■ **What to work on**
Give the records back exactly as written, but without the images.

***

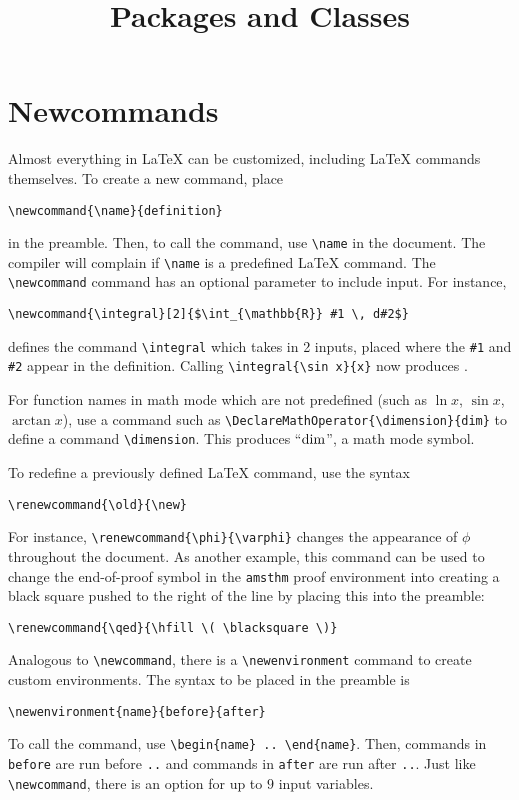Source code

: \documentclass[11pt]{paper}
\title{Packages and Classes}
\date{}
\begin{document}
\maketitle

\section{Newcommands}

Almost everything in \LaTeX{} can be customized, including \LaTeX{} commands
themselves.  To create a new command, place
\begin{lstlisting}
\newcommand{\name}{definition}
\end{lstlisting}
in the preamble.  Then, to call the command, use \verb~\name~ in the document.
The compiler will complain if \verb~\name~ is a predefined \LaTeX{} command.
The \verb~\newcommand~ command has an optional parameter to include input.  For
instance,
\begin{lstlisting}
\newcommand{\integral}[2]{$\int_{\mathbb{R}} #1 \, d#2$}
\end{lstlisting}
defines the command \verb~\integral~ which takes in 2 inputs, placed where the
\verb~#1~ and \verb~#2~ appear in the definition.  Calling
\verb~\integral{\sin x}{x}~ now produces .

For function names in math mode which are not predefined (such as $\ln x$,
$\sin x$, $\arctan x$), use a command such as
\verb~\DeclareMathOperator{\dimension}{dim}~ to define a command
\verb~\dimension~.  This produces ``$\dimension$'', a math mode symbol.

To redefine a previously defined \LaTeX{} command, use the syntax
\begin{verbatim}
\renewcommand{\old}{\new}
\end{verbatim}
For instance, \verb~\renewcommand{\phi}{\varphi}~ changes the appearance of
$\phi$ throughout the document.  As another example, this command can be used to
change the end-of-proof symbol in the \verb~amsthm~ proof environment into
creating a black square pushed to the right of the line by placing this into
the preamble:
\begin{lstlisting}
\renewcommand{\qed}{\hfill \( \blacksquare \)}
\end{lstlisting}

Analogous to \verb~\newcommand~, there is a \verb~\newenvironment~ command to
create custom environments.  The syntax to be placed in the preamble is
\begin{lstlisting}
\newenvironment{name}{before}{after}
\end{lstlisting}
To call the command, use \verb~\begin{name} .. \end{name}~.  Then, commands in
\verb~before~ are run before \verb~..~ and commands in \verb~after~ are run
after \verb~..~.  Just like \verb~\newcommand~, there is an option for up to
$9$ input variables.
\end{document}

***

■ **Exercise result**
Source code

: \documentclass[11pt]{paper}
\title{Packages and Classes}
\date{}
\begin{document}
\maketitle

\section{Newcommands}

Almost everything in \LaTeX{} can be customized, including \LaTeX{} commands
themselves.  To create a new command, place
\begin{lstlisting}
\newcommand{\name}{definition}
\end{lstlisting}
in the preamble.  Then, to call the command, use \verb~\name~ in the document.
The compiler will complain if \verb~\name~ is a predefined \LaTeX{} command.
The \verb~\newcommand~ command has an optional parameter to include input.  For
instance,
\begin{lstlisting}
\newcommand{\integral}[2]{$\int_{\mathbb{R}} #1 \, d#2$}
\end{lstlisting}
defines the command \verb~\integral~ which takes in 2 inputs, placed where the
\verb~#1~ and \verb~#2~ appear in the definition.  Calling
\verb~\integral{\sin x}{x}~ now produces .

For function names in math mode which are not predefined (such as $\ln x$,
$\sin x$, $\arctan x$), use a command such as
\verb~\DeclareMathOperator{\dimension}{dim}~ to define a command
\verb~\dimension~.  This produces ``$\dimension$'', a math mode symbol.

To redefine a previously defined \LaTeX{} command, use the syntax
\begin{verbatim}
\renewcommand{\old}{\new}
\end{verbatim}
For instance, \verb~\renewcommand{\phi}{\varphi}~ changes the appearance of
$\phi$ throughout the document.  As another example, this command can be used to
change the end-of-proof symbol in the \verb~amsthm~ proof environment into
creating a black square pushed to the right of the line by placing this into
the preamble:
\begin{lstlisting}
\renewcommand{\qed}{\hfill \( \blacksquare \)}
\end{lstlisting}

Analogous to \verb~\newcommand~, there is a \verb~\newenvironment~ command to
create custom environments.  The syntax to be placed in the preamble is
\begin{lstlisting}
\newenvironment{name}{before}{after}
\end{lstlisting}
To call the command, use \verb~\begin{name} .. \end{name}~.  Then, commands in
\verb~before~ are run before \verb~..~ and commands in \verb~after~ are run
after \verb~..~.  Just like \verb~\newcommand~, there is an option for up to
$9$ input variables.
\end{document}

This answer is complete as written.